Avevo aspettative troppo alte, ho cercato troppo il risultato e questo ha creato una situazione mentale non delle migliori per poter invece gareggiare serenamente. È una situazione che ha creato le condizioni per farmi abbattere subito al primo zero che arrivava invece di darmi la solidità di reagire sempre positivamente. Fra l’altro alla vigilia di questo Europeo avevo problemi soprattutto nella seconda parte della serie: alle pedane 5 e 6. Invece poi in gara gli zeri li ho fatti alle prime pedane: principalmente alla 2 e alla 3. Qualcosa di positivo però posso estrarre da questa esperienza: ad esempio nelle serie del secondo giorno ho fatto numerosi zeri soprattutto nei primi piattelli, ma sono sempre riuscita a portare in fondo dignitosamente la serie. C’è stata insomma la maturità di non mollare del tutto e tenere in piedi il punteggio anche e soprattutto per non pregiudicare il risultato della squadra. In quel 22 dell’ultima serie di qualificazione c’è infatti veramente tutto il mio sforzo di dare il mio contributo per la vittoria della squadra che poi è arrivata.
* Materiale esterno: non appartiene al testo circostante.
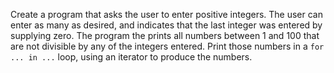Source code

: Create a program that asks the
user to enter positive integers. The user can enter as many as desired,
and indicates that the last integer was entered by supplying zero. The
program the prints all numbers between 1 and 100 that are not divisible
by any of the integers entered. Print those numbers in a
`for ... in ...` loop, using an iterator to produce the numbers.
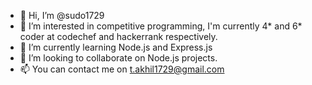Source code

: - 👋 Hi, I’m @sudo1729
- 👀 I’m interested in competitive programming, I'm currently 4* and 6* coder at codechef and hackerrank respectively. 
- 🌱 I’m currently learning Node.js and Express.js
- 💞️ I’m looking to collaborate on Node.js projects.
- 📫 You can contact me on t.akhil1729@gmail.com 

<!---
sudo1729/sudo1729 is a ✨ special ✨ repository because its `README.md` (this file) appears on your GitHub profile.
You can click the Preview link to take a look at your changes.
--->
Matteo, possiamo chiamare la tua gara di Mixed Team un piccolo-grande capolavoro?

Sono certamente molto soddisfatto perché in precedenza avevo sparato poco al Mixed Team. All’Europeo non ero partito benissimo con quel 22 alla prima serie: un risultato non tanto brillante di cui sono responsabile io e un po’ magari anche il vento. Gli zeri al pull della 3 e poi al 4 Mark singolo sono certamente responsabilità mia, ma ad esempio l’altro zero alla seconda doppia alla 4 è maturato su un piattello schiacciato dal vento. Poi i due 25 delle serie successive hanno ovviamente risolto un po’ tutto.

Arianna, al termine della finale sei risultata davvero incredula di aver vinto…
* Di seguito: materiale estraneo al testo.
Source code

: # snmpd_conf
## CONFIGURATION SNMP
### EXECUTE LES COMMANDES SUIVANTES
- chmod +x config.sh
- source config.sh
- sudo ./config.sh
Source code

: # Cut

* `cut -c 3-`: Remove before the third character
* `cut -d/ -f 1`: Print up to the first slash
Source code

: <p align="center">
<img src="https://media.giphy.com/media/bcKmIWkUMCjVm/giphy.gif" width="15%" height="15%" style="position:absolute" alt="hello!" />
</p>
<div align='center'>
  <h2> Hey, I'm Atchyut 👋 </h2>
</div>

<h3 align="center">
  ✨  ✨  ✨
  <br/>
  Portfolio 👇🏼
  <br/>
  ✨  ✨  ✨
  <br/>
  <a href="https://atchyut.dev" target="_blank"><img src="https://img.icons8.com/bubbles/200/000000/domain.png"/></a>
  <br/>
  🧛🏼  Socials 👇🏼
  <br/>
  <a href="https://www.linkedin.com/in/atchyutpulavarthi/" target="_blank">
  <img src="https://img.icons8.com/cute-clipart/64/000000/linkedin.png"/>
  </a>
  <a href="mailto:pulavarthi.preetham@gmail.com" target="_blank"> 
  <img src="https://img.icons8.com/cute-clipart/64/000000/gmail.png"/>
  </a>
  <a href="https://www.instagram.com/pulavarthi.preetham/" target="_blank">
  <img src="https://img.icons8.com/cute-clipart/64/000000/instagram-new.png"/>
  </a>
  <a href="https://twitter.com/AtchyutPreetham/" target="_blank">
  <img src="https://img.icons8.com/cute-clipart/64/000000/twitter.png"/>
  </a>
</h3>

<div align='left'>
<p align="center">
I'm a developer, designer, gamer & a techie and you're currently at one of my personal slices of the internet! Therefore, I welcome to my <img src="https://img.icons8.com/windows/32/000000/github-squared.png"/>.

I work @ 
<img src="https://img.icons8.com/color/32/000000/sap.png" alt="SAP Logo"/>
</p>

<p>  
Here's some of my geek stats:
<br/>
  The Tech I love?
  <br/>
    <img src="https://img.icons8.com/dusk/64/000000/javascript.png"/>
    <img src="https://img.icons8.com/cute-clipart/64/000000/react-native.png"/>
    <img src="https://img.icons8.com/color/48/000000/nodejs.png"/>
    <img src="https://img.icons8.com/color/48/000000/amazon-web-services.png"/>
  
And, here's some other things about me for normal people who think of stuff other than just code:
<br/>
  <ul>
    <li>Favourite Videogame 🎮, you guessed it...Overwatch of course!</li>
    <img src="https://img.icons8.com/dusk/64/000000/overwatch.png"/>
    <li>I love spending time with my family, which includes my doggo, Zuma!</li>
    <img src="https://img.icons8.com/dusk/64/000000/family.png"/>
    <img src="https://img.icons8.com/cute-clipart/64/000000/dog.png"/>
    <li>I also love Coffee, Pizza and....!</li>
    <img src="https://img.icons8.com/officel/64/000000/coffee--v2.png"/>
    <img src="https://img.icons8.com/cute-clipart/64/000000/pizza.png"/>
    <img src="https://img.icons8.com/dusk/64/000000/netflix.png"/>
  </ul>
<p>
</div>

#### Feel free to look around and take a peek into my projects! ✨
Non sapevo assolutamente quale fosse la mia situazione in classifica. Soltanto quando ho completato i miei sessanta piattelli, uscendo dalla pedana, ho guardato il tabellone e mi sono resa conto che con Madeleine Russell eravamo pari. Poi mi sono girata a guardare il suo ultimo doppio e ho visto che ha sbagliato il secondo, ma è stato tutto così rapido che ancora in quel momento non capivo di aver vinto. Solo quando ho guardato Sandro Bellini e Carlo Zandomeneghi allora ho avuto la conferma ed è stata un’emozione enorme.